NS: Would you say that’s an affliction that hindered Carwyn Jones’s leadership?
MD: I don’t imagine that the current leadership thought that when Jeremy Corbyn stood that it was likely that he would become the leader of the Labour Party. And neither did I. I voted for him the first time he stood but I didn’t think he was gonna win.
I thought I was casting my vote as I had cast my vote for Diane Abbott the previous time in order to send a message about the necessity of the Labour Party continuing to take seriously a strand of opinion in the party. And I think there may be a bit of a struggle to catch up with, what has happened nationally and to see it as a genuinely exciting opportunity for us to be able to do things between the Labour government in Wales and a Labour government in Westminster. Rather than being anxious that it was gonna be a leadership that would struggle to get its message over to make a connection with people.
NS: Do you resent being called the Momentum candidate, the Corbynite candidate? Is it accurate?
MD: I try and say it all the time, I am neither — the accusations against me are always twofold. I am either a Corbynista revolutionary who wants to turn his back on everything the Labour Party has achieved and tear it all up and start again. Well I’m clearly not that.
Nor am I, as the opposite accusation, you know, some sort of continuity candidate who hasn’t had a new idea since the year 2003 and that you can’t expect anything different to happen. So neither of those caricatures is true. I will be myself. I offer the experience I have, the ambitions that I have, the positioning of the Labour Party that I believe is right for Wales. And that’s why a contest is important because you lay this all out and you offer people in the Labour Party and in Wales a political choice.
NS: What do you think of the issues that are animating the grassroots left, like mandatory reselection? Are those horses you back?
MD: I’m not in favour of mandatory reselection. I don’t think that is the right place for us to be in Wales. We have a system in Wales in which Assembly members, all members of parliament, where their local constituency parties do not believe that they are doing a good job you can trigger a reselection process. I think it’s a proportionate process. You know, my experience of Welsh representatives is that they are generally very hard-working, that they generally have very strong relationships with their local parties and that they think very hard about how they can best represent them. But nobody has a right to be in these jobs in perpetuity and nobody has a right to think they are unchallengeable in them.

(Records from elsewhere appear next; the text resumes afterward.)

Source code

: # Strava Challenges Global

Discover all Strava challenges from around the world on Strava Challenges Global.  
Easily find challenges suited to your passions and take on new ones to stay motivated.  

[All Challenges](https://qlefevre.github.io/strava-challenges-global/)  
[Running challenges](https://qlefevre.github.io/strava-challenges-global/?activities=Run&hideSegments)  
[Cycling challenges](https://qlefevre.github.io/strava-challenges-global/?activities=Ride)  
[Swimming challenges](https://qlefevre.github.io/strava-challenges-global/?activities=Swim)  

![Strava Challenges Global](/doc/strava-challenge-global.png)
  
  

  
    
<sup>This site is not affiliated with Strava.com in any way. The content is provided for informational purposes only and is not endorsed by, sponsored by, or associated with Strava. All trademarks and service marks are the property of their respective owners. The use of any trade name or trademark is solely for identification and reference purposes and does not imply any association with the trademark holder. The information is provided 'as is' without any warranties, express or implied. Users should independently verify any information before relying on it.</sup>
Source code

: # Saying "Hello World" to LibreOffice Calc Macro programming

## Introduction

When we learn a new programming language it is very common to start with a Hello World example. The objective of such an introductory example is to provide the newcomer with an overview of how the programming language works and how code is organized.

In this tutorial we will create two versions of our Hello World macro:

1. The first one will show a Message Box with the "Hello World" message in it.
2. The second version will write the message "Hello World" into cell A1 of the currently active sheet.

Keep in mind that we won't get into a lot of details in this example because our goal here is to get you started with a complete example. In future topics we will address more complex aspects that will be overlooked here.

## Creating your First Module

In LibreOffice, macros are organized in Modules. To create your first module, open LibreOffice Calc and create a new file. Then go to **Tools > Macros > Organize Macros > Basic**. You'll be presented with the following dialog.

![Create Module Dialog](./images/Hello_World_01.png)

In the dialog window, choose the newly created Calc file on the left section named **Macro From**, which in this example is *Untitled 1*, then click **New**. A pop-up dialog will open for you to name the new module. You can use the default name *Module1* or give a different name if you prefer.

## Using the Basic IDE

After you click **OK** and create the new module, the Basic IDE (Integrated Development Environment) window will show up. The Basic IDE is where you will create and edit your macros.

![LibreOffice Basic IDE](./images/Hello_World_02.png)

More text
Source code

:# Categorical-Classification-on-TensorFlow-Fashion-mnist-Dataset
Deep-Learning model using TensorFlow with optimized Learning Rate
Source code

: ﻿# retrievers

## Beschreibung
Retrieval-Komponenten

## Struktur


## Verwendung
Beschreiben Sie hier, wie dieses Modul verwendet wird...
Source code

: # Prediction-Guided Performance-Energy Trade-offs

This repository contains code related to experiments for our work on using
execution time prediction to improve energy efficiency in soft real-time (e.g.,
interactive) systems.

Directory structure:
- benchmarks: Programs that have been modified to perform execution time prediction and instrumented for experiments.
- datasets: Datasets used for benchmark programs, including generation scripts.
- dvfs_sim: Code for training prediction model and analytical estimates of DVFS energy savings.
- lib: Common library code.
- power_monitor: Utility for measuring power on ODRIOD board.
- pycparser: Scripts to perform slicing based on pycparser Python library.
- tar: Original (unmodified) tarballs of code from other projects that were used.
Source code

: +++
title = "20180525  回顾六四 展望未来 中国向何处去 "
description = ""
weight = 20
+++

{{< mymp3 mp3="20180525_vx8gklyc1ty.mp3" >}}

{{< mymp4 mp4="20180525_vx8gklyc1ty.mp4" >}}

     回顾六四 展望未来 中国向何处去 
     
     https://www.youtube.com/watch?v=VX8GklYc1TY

NS: How difficult do you think the job of healing the party — after the year it’s had with Carl Sargeant’s death and all the political consequences that had — how difficult do you envision that will be and do you think the party is still getting over that?
MD: Well it’s been the most difficult time in the time that I’ve been associated with the Assembly and one way or another I’ve been knocking around since the year 2000, and the impact of Carl’s death was absolutely profound.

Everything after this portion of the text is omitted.